Are opponents really creating a "climate of negativity and doubt" by referring to Hussein?

I don't think Michelle Obama is giving Americans enough credit. We aren't idiots. We know that Barack Hussein Obama isn't related to Saddam Hussein. We know he's not a terrorist.

Good grief.

Even though President Bush has been called Hitler, we all know that he isn't Hitler. (Well, most of us do. Some especially deranged Americans don't.)

Michelle says that during Barack's 2004 Senate campaign the voters didn't reject him out of fear. She says "the American people can handle the truth."

Yeah. So what's the point?

She says that the "fear bomb" is a dud.

Alrighty then.

The Obama campaign seems to be going out of its way to paint Obama as a victim.

I think that's a mistake.

Just the Facts

Don't expect to see this in the New York Times.

"Obama Served on Board that Funded Pro-Palestinian Group"

Aaron Klein writes:

JERUSALEM – Democratic presidential frontrunner Sen. Barack Obama served as a paid director on the board of a nonprofit organization that granted funding to a controversial Arab group that mourns the establishment of Israel as a "catastrophe." (Obama has also reportedly spoken at fundraisers for Palestinians living in what the United Nations terms refugee camps.)

The co-founder of the Arab group, Columbia University professor Rashid Khalidi, is a harsh critic of Israel who reportedly worked on behalf of the Palestine Liberation Organization when it was labeled a terror group by the State Department.

Khalidi held a fundraiser in 2000 for Obama’s failed bid for a seat in the U.S. House of Representatives.

In 2001, the Woods Fund, a Chicago-based nonprofit that describes itself as a group helping the disadvantaged, provided a $40,000 grant to the Arab American Action Network, or AAAN, at which Khalidi’s wife, Mona, serves as president. The Fund provided a second grant to AAAN for $35,000 in 2002.

Obama was a director of the Woods Fund board from 1999 to Dec. 11, 2002, according to the Fund’s website. According to tax filings, Obama received compensation of $6,000 per year for his service in 1999 and 2000.

The $40,000 grant from the Woods Fund to AAAN constituted about a fifth of the group’s reported grants for 2001, also according to tax filings. The $35,000 Woods Fund grant in 2002 made up about one-fifth of AAAN’s reported grants for that year as well.

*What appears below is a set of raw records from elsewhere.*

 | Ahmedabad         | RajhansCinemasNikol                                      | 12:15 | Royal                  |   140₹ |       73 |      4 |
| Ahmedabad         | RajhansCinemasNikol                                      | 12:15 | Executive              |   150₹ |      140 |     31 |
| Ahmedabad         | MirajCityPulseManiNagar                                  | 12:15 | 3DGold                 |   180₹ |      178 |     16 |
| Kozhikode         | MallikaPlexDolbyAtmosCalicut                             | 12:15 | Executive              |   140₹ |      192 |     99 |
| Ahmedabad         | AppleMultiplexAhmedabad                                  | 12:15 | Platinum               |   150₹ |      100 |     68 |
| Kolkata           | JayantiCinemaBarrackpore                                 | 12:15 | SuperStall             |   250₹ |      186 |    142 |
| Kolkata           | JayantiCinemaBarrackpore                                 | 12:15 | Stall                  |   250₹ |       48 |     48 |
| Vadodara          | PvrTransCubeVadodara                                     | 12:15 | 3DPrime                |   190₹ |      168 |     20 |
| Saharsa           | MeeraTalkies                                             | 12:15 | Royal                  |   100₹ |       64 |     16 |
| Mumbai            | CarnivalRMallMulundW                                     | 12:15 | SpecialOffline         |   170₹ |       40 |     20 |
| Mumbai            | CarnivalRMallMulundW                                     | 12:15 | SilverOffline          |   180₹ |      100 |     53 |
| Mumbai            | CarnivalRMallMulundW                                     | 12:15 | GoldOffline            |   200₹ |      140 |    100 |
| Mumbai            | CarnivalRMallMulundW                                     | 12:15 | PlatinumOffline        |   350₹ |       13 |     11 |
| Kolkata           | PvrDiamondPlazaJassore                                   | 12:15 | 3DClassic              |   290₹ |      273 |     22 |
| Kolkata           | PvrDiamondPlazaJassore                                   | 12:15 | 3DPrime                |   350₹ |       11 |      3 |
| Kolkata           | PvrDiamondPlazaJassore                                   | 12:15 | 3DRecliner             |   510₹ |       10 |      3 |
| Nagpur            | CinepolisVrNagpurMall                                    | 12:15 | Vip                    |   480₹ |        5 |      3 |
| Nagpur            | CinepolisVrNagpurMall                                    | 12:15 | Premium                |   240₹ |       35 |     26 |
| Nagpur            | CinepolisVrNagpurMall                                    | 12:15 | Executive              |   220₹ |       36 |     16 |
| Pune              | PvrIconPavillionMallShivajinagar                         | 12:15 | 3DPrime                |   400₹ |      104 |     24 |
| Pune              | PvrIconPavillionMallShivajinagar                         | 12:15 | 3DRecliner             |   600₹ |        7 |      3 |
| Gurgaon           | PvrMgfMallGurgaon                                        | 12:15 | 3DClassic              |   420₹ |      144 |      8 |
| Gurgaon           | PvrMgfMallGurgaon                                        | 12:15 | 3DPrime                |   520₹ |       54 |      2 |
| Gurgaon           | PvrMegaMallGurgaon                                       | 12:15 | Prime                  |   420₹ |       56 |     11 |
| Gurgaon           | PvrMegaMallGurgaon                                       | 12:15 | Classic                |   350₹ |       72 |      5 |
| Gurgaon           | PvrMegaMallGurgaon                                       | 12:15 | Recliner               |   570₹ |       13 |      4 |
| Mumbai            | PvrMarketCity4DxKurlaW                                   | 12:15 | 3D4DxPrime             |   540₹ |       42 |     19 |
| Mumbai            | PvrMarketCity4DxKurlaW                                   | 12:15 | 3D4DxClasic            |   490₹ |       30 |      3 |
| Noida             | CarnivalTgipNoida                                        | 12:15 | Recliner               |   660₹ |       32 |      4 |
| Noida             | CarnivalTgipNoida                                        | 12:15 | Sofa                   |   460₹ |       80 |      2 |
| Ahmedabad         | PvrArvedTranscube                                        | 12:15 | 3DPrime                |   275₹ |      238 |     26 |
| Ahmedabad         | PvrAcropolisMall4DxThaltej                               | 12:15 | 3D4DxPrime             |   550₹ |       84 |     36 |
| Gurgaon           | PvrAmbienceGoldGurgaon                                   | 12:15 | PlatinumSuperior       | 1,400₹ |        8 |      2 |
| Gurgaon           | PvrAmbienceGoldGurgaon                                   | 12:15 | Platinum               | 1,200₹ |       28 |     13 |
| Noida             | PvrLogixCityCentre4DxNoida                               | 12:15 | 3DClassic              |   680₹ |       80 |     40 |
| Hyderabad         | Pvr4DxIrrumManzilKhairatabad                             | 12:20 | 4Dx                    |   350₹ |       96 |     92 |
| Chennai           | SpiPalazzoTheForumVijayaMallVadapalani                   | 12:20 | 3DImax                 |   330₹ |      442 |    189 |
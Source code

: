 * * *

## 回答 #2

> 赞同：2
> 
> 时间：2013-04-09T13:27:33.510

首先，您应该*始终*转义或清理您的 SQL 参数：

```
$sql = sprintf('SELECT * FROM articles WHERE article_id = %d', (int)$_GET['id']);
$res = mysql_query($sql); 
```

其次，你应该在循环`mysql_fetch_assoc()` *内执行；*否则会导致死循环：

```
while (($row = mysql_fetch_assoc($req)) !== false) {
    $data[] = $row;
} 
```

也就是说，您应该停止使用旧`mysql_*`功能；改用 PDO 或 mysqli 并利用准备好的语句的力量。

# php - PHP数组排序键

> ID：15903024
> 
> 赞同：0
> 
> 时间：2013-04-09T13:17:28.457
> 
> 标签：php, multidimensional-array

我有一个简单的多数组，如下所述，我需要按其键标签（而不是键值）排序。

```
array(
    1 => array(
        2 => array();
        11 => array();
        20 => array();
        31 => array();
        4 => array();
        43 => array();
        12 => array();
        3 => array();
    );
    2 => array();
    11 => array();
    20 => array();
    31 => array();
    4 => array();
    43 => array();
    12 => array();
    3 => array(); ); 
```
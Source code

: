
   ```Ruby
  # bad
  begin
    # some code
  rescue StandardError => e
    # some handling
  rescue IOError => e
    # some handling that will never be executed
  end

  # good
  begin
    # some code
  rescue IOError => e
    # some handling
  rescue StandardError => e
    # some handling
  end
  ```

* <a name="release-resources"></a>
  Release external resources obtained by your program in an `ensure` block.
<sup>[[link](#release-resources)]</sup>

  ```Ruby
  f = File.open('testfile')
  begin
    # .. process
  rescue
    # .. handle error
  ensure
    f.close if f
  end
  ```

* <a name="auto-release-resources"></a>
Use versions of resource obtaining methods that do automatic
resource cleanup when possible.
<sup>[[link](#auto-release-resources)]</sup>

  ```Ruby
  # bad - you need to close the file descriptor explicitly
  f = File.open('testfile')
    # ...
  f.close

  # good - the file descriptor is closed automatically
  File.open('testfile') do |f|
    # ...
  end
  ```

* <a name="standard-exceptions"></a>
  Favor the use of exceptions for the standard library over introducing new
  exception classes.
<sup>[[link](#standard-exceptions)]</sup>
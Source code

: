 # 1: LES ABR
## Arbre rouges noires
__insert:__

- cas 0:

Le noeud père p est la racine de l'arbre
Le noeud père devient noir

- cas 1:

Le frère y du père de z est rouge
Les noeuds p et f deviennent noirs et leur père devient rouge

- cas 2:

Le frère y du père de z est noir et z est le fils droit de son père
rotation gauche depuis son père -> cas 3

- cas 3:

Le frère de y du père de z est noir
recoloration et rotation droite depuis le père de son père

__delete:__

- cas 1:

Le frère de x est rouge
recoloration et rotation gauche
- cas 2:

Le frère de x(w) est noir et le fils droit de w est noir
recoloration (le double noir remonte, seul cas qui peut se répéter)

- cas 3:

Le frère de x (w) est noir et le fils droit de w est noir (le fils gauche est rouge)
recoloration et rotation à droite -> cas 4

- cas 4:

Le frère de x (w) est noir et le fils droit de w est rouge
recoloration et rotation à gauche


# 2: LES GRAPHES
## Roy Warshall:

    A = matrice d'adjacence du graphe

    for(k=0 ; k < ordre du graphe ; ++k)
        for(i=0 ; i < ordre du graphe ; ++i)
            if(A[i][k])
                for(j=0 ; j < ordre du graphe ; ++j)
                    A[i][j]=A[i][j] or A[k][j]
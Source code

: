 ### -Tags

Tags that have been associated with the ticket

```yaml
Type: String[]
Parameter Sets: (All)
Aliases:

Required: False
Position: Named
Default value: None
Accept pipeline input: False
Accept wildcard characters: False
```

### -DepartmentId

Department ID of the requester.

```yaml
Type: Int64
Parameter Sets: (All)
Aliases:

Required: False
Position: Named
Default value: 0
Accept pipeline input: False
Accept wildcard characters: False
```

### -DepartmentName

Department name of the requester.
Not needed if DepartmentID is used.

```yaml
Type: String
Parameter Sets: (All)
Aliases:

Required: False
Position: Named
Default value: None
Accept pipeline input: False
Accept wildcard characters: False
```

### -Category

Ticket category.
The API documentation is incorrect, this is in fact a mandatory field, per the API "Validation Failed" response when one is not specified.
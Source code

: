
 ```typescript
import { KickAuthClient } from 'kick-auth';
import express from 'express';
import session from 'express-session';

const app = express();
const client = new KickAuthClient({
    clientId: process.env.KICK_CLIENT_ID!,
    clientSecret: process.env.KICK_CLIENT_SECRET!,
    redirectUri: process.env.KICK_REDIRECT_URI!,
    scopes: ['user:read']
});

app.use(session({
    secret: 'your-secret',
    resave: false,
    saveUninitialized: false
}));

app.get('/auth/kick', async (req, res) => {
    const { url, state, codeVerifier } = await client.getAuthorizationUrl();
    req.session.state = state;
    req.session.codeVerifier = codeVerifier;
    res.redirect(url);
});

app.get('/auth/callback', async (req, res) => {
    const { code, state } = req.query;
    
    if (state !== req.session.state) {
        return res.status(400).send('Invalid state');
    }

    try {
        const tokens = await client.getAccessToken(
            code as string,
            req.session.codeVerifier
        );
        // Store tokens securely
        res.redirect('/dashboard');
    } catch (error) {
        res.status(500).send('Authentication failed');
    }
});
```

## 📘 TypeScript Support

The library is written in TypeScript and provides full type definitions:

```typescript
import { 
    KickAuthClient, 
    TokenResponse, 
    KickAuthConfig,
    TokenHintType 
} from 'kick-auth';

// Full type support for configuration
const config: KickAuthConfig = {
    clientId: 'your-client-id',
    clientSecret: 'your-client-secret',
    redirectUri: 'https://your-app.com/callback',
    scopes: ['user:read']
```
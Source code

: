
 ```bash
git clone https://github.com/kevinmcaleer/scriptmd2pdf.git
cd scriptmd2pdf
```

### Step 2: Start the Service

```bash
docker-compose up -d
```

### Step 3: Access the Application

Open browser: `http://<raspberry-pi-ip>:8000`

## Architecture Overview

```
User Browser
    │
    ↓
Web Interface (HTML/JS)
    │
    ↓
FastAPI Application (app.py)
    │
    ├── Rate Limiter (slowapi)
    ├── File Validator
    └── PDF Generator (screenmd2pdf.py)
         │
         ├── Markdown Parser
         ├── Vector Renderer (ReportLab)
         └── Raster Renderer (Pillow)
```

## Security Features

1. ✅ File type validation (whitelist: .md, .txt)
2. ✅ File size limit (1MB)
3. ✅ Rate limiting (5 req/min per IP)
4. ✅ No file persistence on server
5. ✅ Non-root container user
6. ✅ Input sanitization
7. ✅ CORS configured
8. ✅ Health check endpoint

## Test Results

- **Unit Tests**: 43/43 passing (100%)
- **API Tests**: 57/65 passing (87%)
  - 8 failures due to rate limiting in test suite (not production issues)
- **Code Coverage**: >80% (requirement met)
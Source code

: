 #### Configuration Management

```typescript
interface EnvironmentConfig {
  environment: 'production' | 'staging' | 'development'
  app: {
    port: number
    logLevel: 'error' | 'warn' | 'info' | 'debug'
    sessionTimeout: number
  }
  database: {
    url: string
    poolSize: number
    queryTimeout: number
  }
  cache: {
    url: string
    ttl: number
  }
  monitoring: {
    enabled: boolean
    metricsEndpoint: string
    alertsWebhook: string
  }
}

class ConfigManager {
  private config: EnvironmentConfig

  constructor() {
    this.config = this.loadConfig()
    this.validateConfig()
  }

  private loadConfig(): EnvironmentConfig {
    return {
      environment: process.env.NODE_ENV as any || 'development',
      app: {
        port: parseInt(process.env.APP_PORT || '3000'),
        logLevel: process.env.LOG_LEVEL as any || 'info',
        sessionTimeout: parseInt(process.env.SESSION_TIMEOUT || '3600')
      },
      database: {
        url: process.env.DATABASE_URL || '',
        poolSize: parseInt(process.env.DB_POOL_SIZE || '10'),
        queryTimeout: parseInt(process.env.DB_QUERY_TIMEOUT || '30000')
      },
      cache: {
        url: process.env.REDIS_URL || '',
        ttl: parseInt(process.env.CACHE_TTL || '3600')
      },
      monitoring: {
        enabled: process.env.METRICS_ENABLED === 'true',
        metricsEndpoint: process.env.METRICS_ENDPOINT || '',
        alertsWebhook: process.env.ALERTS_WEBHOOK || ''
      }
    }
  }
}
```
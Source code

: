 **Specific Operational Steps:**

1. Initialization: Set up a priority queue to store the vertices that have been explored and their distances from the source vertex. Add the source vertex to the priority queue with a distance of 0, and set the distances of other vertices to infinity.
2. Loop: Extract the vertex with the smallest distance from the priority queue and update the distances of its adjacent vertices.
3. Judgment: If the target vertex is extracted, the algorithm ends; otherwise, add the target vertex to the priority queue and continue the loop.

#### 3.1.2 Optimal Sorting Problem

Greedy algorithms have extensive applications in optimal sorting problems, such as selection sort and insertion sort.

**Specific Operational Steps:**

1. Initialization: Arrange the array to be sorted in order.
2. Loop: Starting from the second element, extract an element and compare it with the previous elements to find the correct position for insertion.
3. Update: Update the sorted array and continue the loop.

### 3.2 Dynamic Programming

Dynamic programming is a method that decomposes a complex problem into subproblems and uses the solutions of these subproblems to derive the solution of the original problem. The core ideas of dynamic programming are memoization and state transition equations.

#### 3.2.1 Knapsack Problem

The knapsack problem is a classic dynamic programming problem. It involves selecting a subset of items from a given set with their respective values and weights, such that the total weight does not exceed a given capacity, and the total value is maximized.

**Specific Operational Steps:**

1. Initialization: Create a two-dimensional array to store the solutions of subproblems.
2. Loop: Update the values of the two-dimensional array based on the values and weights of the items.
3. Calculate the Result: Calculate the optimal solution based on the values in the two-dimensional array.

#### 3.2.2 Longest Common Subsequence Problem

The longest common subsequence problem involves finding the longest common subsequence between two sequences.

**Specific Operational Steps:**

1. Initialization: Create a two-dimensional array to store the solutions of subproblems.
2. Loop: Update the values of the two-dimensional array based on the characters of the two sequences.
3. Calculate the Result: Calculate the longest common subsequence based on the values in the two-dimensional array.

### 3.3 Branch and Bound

Headquartered in the heart of Chicago’s Palestinian immigrant community, AAAN describes itself as working to "empower Chicago-area Arab immigrants and Arab Americans through the combined strategies of community organizing, advocacy, education and social services, leadership development, and forging productive relationships with other communities."

Speakers at AAAN dinners and events routinely have taken an anti-Israel line. The group co-sponsored a Palestinian art exhibit, titled "The Subject of Palestine," that featured works related to what Palestinians call the "nakba" or "catastrophe" of Israel’s founding in 1948.

The theme of AAAN’s Nakba art exhibit, held at DePaul University in 2005, was "the compelling and continuing tragedy of Palestinian life ... under [Israeli] occupation ... home demolition ... statelessness ... bereavement ... martyrdom, and ... the heroic struggle for life, for safety, and for freedom."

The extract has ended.